Aim of the exercise: Go to the line below that has "4. Update Gvim", print it and each line after it exactly, and stop after the line that has "Try to update your package"; leave out pictures.

╭──

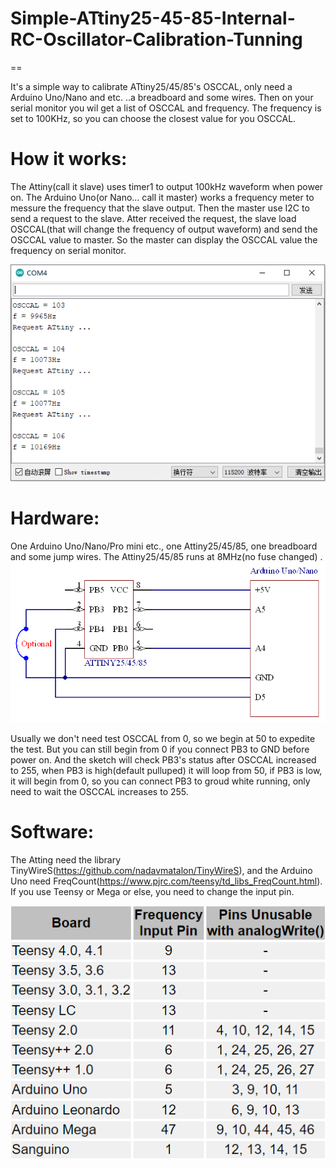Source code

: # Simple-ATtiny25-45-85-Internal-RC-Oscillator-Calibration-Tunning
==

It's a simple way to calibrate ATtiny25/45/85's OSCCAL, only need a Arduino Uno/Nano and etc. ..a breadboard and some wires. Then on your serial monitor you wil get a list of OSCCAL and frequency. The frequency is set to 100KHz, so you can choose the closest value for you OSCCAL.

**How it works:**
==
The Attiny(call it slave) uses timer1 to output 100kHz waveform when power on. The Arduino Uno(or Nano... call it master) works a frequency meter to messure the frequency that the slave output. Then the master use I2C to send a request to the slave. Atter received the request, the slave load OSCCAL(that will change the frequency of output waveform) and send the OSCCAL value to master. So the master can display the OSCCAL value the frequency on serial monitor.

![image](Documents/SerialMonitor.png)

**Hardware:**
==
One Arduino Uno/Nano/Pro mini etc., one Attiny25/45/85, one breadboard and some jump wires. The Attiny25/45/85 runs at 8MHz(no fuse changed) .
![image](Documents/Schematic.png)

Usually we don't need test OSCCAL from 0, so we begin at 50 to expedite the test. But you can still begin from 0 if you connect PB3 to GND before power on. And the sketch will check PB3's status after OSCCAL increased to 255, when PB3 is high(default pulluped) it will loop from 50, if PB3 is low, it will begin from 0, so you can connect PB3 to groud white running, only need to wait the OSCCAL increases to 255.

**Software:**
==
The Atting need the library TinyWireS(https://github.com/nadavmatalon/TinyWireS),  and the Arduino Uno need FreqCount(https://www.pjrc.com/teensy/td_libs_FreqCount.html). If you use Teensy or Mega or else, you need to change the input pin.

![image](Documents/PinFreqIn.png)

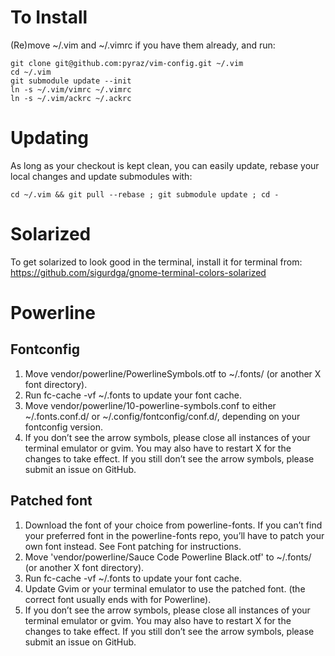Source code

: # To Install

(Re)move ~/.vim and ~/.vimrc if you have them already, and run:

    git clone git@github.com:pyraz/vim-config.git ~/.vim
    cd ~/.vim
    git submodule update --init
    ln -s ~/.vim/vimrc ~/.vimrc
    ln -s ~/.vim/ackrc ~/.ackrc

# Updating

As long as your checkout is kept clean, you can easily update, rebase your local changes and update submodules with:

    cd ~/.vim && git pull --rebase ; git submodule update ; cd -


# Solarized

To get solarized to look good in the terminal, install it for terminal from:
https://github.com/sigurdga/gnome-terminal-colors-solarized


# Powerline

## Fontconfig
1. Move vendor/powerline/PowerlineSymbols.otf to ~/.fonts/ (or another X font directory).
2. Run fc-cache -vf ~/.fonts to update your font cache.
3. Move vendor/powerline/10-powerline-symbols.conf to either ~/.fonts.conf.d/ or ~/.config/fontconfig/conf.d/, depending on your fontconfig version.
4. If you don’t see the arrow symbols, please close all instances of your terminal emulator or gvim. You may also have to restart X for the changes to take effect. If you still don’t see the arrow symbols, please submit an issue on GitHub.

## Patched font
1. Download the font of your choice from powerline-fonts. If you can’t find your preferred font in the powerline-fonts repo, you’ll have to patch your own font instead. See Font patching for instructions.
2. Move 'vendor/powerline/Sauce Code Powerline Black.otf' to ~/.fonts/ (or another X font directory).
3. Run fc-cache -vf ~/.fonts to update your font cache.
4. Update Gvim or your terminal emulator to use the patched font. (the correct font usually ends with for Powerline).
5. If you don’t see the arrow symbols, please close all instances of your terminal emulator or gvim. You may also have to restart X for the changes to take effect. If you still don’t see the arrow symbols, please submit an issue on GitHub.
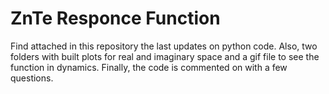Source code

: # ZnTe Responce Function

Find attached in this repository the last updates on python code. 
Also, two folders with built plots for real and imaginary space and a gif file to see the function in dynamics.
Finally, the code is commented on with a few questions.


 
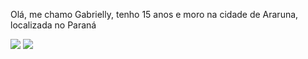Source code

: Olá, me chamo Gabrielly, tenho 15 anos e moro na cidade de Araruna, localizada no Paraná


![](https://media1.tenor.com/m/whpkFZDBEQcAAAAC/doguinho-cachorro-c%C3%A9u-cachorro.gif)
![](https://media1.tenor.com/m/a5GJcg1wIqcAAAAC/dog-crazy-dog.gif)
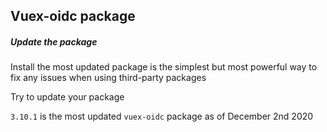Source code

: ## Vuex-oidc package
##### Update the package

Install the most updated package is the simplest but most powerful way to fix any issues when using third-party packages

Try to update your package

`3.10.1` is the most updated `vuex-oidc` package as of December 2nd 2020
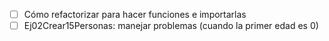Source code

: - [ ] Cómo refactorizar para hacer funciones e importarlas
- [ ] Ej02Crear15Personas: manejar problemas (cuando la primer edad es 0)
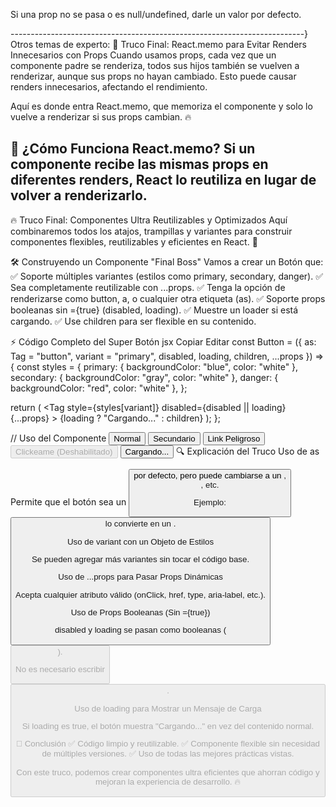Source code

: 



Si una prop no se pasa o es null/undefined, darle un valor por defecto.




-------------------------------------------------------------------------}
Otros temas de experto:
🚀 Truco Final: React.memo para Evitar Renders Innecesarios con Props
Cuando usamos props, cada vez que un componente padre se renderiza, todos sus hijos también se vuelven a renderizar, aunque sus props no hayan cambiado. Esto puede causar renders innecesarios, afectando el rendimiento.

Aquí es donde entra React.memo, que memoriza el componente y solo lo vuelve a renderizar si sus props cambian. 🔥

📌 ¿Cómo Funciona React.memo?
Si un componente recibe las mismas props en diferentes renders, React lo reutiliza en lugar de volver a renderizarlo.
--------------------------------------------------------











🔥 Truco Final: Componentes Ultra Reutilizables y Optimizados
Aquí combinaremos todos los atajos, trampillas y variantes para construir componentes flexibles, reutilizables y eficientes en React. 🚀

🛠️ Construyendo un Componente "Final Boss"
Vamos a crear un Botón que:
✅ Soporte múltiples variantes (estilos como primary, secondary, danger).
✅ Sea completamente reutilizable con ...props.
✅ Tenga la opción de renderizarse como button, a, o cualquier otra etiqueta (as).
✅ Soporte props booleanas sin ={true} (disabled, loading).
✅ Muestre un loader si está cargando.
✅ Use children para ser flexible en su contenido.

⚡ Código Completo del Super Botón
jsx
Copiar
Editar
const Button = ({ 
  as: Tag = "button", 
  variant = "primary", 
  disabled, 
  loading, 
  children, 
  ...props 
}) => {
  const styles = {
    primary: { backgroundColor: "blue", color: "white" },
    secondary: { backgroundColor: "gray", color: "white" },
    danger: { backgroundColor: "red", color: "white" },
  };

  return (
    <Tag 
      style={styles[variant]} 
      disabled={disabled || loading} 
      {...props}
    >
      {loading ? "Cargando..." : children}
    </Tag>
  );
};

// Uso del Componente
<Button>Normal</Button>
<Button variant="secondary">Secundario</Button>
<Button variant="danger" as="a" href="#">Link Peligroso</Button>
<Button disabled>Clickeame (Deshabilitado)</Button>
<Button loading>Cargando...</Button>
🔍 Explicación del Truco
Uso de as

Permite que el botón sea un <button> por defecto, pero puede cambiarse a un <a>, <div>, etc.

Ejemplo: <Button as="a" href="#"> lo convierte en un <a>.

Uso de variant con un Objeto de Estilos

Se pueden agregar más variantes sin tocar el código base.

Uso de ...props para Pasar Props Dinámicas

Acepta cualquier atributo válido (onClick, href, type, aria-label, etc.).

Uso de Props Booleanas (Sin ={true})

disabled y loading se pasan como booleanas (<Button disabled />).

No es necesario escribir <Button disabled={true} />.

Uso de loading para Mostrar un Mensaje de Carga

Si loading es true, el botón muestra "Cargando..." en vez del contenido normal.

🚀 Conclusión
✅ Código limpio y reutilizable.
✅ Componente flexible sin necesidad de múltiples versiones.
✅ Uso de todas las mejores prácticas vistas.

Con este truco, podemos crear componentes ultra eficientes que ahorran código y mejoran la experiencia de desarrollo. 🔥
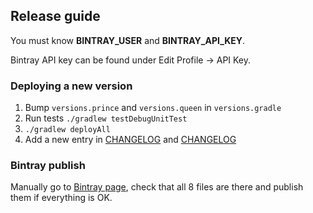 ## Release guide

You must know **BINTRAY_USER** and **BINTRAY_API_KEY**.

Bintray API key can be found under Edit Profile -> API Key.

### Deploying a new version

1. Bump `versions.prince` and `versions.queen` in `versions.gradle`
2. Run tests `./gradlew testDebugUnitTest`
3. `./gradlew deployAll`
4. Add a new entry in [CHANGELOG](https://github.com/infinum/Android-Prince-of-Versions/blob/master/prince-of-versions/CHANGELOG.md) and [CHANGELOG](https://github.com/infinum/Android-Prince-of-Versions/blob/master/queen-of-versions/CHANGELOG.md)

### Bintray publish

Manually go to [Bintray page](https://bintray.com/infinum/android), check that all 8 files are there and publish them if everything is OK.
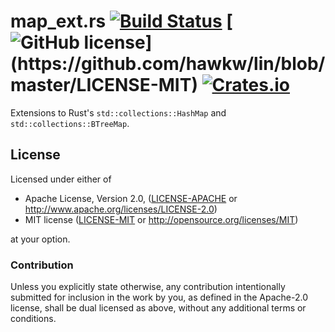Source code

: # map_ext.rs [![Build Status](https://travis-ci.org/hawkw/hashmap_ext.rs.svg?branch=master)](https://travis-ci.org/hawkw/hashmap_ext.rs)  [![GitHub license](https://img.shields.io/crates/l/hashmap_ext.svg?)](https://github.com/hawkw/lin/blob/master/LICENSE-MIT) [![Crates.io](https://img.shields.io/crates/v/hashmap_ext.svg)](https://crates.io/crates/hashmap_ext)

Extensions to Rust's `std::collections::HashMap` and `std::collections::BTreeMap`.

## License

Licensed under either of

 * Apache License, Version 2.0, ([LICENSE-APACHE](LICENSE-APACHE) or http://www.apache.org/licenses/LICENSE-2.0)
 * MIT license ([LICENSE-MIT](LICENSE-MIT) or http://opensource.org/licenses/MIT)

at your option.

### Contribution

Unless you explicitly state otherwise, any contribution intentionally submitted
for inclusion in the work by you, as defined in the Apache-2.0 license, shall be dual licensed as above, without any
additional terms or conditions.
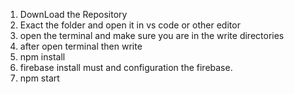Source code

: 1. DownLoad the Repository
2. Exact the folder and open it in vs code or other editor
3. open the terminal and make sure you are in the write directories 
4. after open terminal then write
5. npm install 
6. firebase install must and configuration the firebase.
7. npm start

╰──

Task output:
4. Update Gvim or your terminal emulator to use the patched font. (the correct font usually ends with for Powerline).
5. If you don’t see the arrow symbols, please close all instances of your terminal emulator or gvim. You may also have to restart X for the changes to take effect. If you still don’t see the arrow symbols, please submit an issue on GitHub.
Source code

: # ZnTe Responce Function

Find attached in this repository the last updates on python code. 
Also, two folders with built plots for real and imaginary space and a gif file to see the function in dynamics.
Finally, the code is commented on with a few questions.


 
Source code

: Olá, me chamo Gabrielly, tenho 15 anos e moro na cidade de Araruna, localizada no Paraná


![](https://media1.tenor.com/m/whpkFZDBEQcAAAAC/doguinho-cachorro-c%C3%A9u-cachorro.gif)
![](https://media1.tenor.com/m/a5GJcg1wIqcAAAAC/dog-crazy-dog.gif)
Source code

: ## Vuex-oidc package
##### Update the package

Install the most updated package is the simplest but most powerful way to fix any issues when using third-party packages

Try to update your package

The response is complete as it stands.